All scraping and parsing was done using a custom-made script, `scraper.py`, located in the code directory. This script exports two classes:

`RedditReader`: A class for scraping Reddit using selenium. Because Reddit loads its post data dynamically in chunks, it was required to emulate a human user and scroll down the page as far as necessary to scrape the posts. The goal here was to avoid use of a much easier-to-use API.

`RedditParser`: A class for parsing the Reddit page source for the necessary information.

The `scraper.py` module uses the following third-party packages:

- `selenium` (requires Chrome as ChromeDriver is hardcoded in the script for now)
- `bs4`
- `pandas`

The actual scraping and parsing done for this project was performed in ipython and the command line.

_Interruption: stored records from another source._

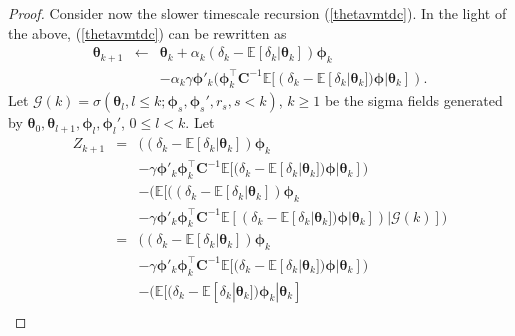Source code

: \begin{proof}
    Consider now the slower timescale recursion (\ref{thetavmtdc}). In the light of the above,
    (\ref{thetavmtdc}) can be rewritten as 
    \begin{equation*}
        \begin{array}{ccl}
            {\bm{\theta}}_{k+1} &\leftarrow& {\bm{\theta}}_{k} + \alpha_k (\delta_k -\mathbb{E}[\delta_k|{\bm{\theta}}_k]) {\bm{\phi}}_k\\
            &&- \alpha_k \gamma{\bm{\phi}}'_{k}({\bm{\phi}}^{\top}_k \textbf{C}^{-1}\mathbb{E}[(\delta_k -\mathbb{E}[\delta_k|{\bm{\theta}}_k]){\bm{\phi}}|{\bm{\theta}}_k]).
         \end{array}
    \end{equation*}
    Let $\mathcal{G}(k)=\sigma({\bm{\theta}}_l,l\leq k;{\bm{\phi}}_s,{\bm{\phi}}_s',r_s,s<k)$, 
    $k\geq 1$ be the sigma fields
    generated by ${\bm{\theta}}_0,{\bm{\theta}}_{l+1},{\bm{\phi}}_l,{\bm{\phi}}_l'$,
    $0\leq l<k$. Let
    \begin{equation*}
        \begin{array}{ccl}
     Z_{k+1}&=&\big((\delta_k -\mathbb{E}[\delta_k|{\bm{\theta}}_k]) {\bm{\phi}}_k \\
            &&- \gamma {\bm{\phi}}'_{k}{\bm{\phi}}^{\top}_k \textbf{C}^{-1}\mathbb{E}[(\delta_k -\mathbb{E}[\delta_k|{\bm{\theta}}_k]){\bm{\phi}}|{\bm{\theta}}_k]\big)\\ 
         & &-\big(\mathbb{E}[((\delta_k -\mathbb{E}[\delta_k|{\bm{\theta}}_k]) {\bm{\phi}}_k \\
        &&- \gamma {\bm{\phi}}'_{k}{\bm{\phi}}^{\top}_k \textbf{C}^{-1}\mathbb{E}[(\delta_k -\mathbb{E}[\delta_k|{\bm{\theta}}_k]){\bm{\phi}}|{\bm{\theta}}_k])|\mathcal{G}(k)]\big)\\
        &=&\big((\delta_k -\mathbb{E}[\delta_k|{\bm{\theta}}_k]) {\bm{\phi}}_k \\
    &&-\gamma {\bm{\phi}}'_{k}{\bm{\phi}}^{\top}_k \textbf{C}^{-1}\mathbb{E}[(\delta_k -\mathbb{E}[\delta_k|{\bm{\theta}}_k]){\bm{\phi}}|{\bm{\theta}}_k]\big)\\
        & &-\big(\mathbb{E}[(\delta_k -\mathbb{E}[\delta_k|{\bm{\theta}}_k]) {\bm{\phi}}_k|{\bm{\theta}}_k]\\

\end{array}
\end{equation*}
\end{proof}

I will replicate my steps below.

### 0. Imports and Preliminaries

In [4]:
# import modules
from scraper import RedditReader, RedditParser
import time

### 1. Scraping

**Note:** The code in this section will run an example scrape using the `scraper.py` module. As previously mentioned, the actual scraping was performed from the command line and in ipython. My executable code to automate this is located at the bottom of `scraper.py`.

The below code is commented out to prevent possible errors due to configuration (see above). Remove markdown code quotes and convert to code cell to run.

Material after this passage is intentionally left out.